Terug in Kampong Cham zijn mijn spullen gesorteerd en wat ik niet in mijn rugzak kan stoppen, ligt uitgespreid in de woonkamer van de kooi waar ik de afgelopen maanden heb gewoond.
Gelukkig zijn er genoeg mensen die best wat kunnen met mijn ‘ontwikkelings werkers kleding’ (luchtige, vormeloze rokken tot over de knie, slippers en hoog gesloten bloesjes), kastjes en andere ongein. Twee uur later is bijna alles weg en wat er over is wordt opgepikt van de kant van de weg.
Het besef van hoe ‘veilig’ dit huis in een kooi werkelijk is, kwam de dag voor Khmer nieuwjaar terwijl ik mezelf ’s avonds buitensloot toen ik op weg ging voor ons Kampong Cham sportuurtje en ik bedacht had dat ik mijn telefoon niet nodig zou hebben en daardoor ballast zou zijn. Ik huurde de eerste verdieping, die een eigen voordeur met hotelslot heeft. Zo’n knop met een dop aan de binnenkant die je induwt voor je de deur achter je dichttrekt.

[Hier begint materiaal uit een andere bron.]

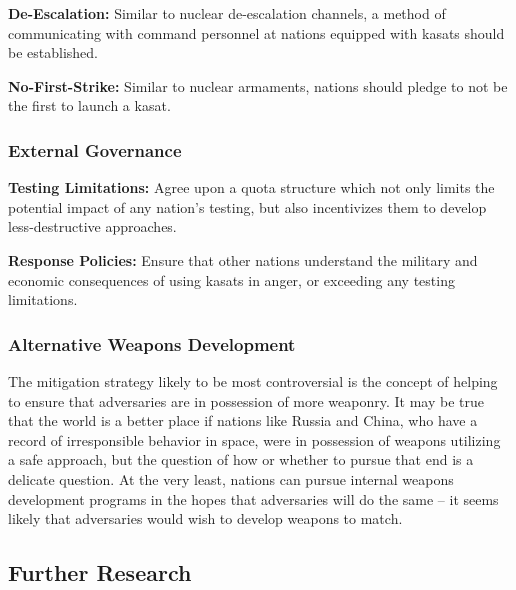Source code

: \textbf{De-Escalation:} Similar to nuclear de-escalation channels, a
method of communicating with command personnel at nations equipped
with \acp{kasat} should be established.

\textbf{No-First-Strike:} Similar to nuclear armaments, nations should
pledge to not be the first to launch a \ac{kasat}.

\subsubsection{External Governance}

\textbf{Testing Limitations:} Agree upon a quota structure which not
only limits the potential impact of any nation's testing, but also
incentivizes them to develop less-destructive approaches.

\textbf{Response Policies:} Ensure that other nations understand the
military and economic consequences of using \acp{kasat} in anger, or
exceeding any testing limitations.

\subsubsection{Alternative Weapons Development}
The mitigation strategy likely to be most controversial is the concept
of helping to ensure that adversaries are in possession of more
weaponry.  It may be true that the world is a better place if nations
like Russia and China, who have a record of irresponsible behavior in
space, were in possession of weapons utilizing a \ac{safe} approach,
but the question of how or whether to pursue that end is a delicate
question.  At the very least, nations can pursue internal weapons
development programs in the hopes that adversaries will do the same --
it seems likely that adversaries would wish to develop weapons to
match.


\subsection{Further Research}
\label{section::furtherWork}

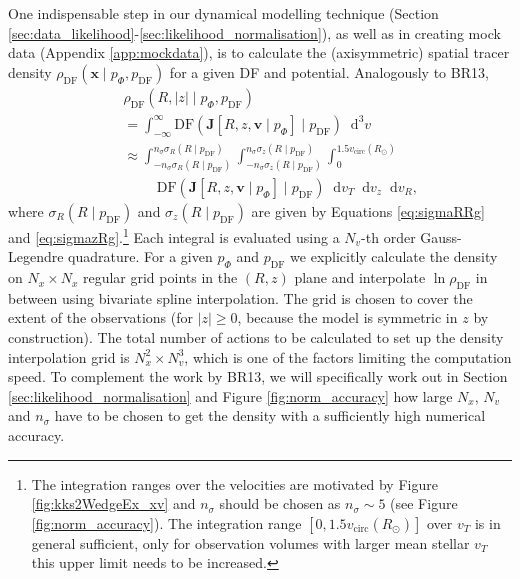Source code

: \documentclass[iop,revtex4,numberedappendix,appendixfloats]{emulateapj}
\newcommand{\vect}[1]{\boldsymbol{#1}}
\newcommand*\diff{\mathop{}\!\mathrm{d}}
\newcommand*\Diff[1]{\mathop{}\!\mathrm{d^#1}}
\begin{document}
One indispensable step in our dynamical modelling technique (Section \ref{sec:data_likelihood}-\ref{sec:likelihood_normalisation}), as well as in creating mock data (Appendix \ref{app:mockdata}), is to calculate the (axisymmetric) spatial tracer density $\rho_\text{DF}(\vect{x} \mid p_{\Phi},p_\text{DF})$ for a given DF and potential. Analogously to BR13, 
\begin{eqnarray}
&&\rho_\text{DF}(R,|z| \mid p_{\Phi},p_\text{DF}) \nonumber\\
&&= \int_{-\infty}^{\infty} \text{DF}(\vect{J}[R,z,\vect{v} \mid p_{\Phi}] \mid p_\text{DF}) \Diff3 v \nonumber\\
&&\approx \int_{-n_\sigma \sigma_R(R \mid p_\text{DF})}^{n_\sigma \sigma_R(R \mid p_\text{DF})} \int_{-n_\sigma\sigma_z(R \mid p_\text{DF})}^{n_\sigma \sigma_z(R \mid p_\text{DF})} \int_{0}^{1.5 v_\text{circ}(R_\odot)} \nonumber\\
& & \hspace{1cm} \text{DF}(\vect{J}[R,z,\vect{v} \mid p_{\Phi}] \mid p_\text{DF}) \diff v_T \diff v_z \diff v_R, \label{eq:tracerdensity}
\end{eqnarray}
where $\sigma_R(R \mid p_\text{DF})$ and $\sigma_z(R \mid p_\text{DF})$ are given by Equations \eqref{eq:sigmaRRg} and \eqref{eq:sigmazRg}.\footnote{The integration ranges over the velocities are motivated by Figure \ref{fig:kks2WedgeEx_xv} and $n_\sigma$ should be chosen as $n_\sigma \sim 5$ (see Figure \ref{fig:norm_accuracy}). The integration range $[0,1.5 v_\text{circ}(R_\odot)]$ over $v_T$ is in general sufficient, only for observation volumes with larger mean stellar $v_T$ this upper limit needs to be increased.} Each integral is evaluated using a $N_v$-th order Gauss-Legendre quadrature. For a given $p_\Phi$ and $p_\text{DF}$ we explicitly calculate the density on $N_x \times N_x$ regular grid points in the $(R,z)$ plane and interpolate $\ln \rho_\text{DF}$ in between using bivariate spline interpolation. The grid is chosen to cover the extent of the observations (for $|z|\geq0$, because the model is symmetric in $z$ by construction). The total number of actions to be calculated to set up the density interpolation grid is $N_x^2 \times N_v^3$, which is one of the factors limiting the computation speed. To complement the work by BR13, we will specifically work out in Section \ref{sec:likelihood_normalisation} and Figure \ref{fig:norm_accuracy} how large $N_x$, $N_v$ and $n_\sigma$ have to be chosen to get the density with a sufficiently high numerical accuracy. 
\end{document}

Om de deur te openen, van de buitenkant heb je dus wel een sleutel nodig. Mijn sleutelring lag echter nog aan de andere kant van de deur, in het daarvoor bestemde schaaltje. Aan die sleutelring zat ook de sleutel voor het hek dat de straat van de benedendeur scheidt. Mijn bewegingsruimte was nu effectief beperkt tot de voordeur van mijn huis tot het hek naar de straat. Dit hek is bevestigd aan het dak van het huis, wat betekent dat klimmen geen zin had. Mijn opties werden langzaam duidelijk.
1) Wachten tot iemand me gaat missen en een kijkje komt nemen. (Afgeschreven, dat kon lang duren, want het was bijna Khmer nieuwjaar.)
2) Wachten tot ik zo dun ben geworden dat ik tussen de spijlen doorkon. (Afgeschreven, om duidelijke redenen.)
3) Heel hard gaan schreeuwen en jammeren en aan de tralies van het hek rammelen tot iemand het niet meer aan kan horen en mij komt bevrijden. (Afgeschreven, het is cultureel onverantwoord emoties te tonen in het openbaar.)
4) Wachten op mijn landlady, zodat zij het hek en mijn deur kan openen en ik mijn sleutels kan pakken. (Afgeschreven, landlady woont in Stung Treng in hun 2e, 3e of 4e huis.)
5) Landlady bellen of ze een familielid kan sturen met de sleutel.
Dat werd het dus, met de bedenking dat ik mijn telefoon op het nippertje toch had meegepakt omdat er een stopwatch op zit die handig zou zijn geweest bij het sportuurtje.
Zo werd ik na een uur bevrijd uit mijn benarde situatie. De moraal: koop nooit een aparte stopwatch, want je zal je telefoon vergeten.
Kuala Lumpur Airport, lokale tijd: 13.30 uur.
Nog tien uur en tien minuten voordat ik in de richting van de Zuidpool vlieg. Inderdaad, het weer gaat even wennen worden. De eerste sneeuw is vorige week gevalling op het zuid eiland van Nieuw Zeeland. Gelukkig heb ik beschikking over een auto en ik hoop dat deze een werkende verwarming heeft. Wat een blije zorgen toch, als je op reis gaat. Verwarming, auto’s, vluchten, ... Dat zet zorgen om een nationaal onderwijssysteem toch in perspectief, nietwaar?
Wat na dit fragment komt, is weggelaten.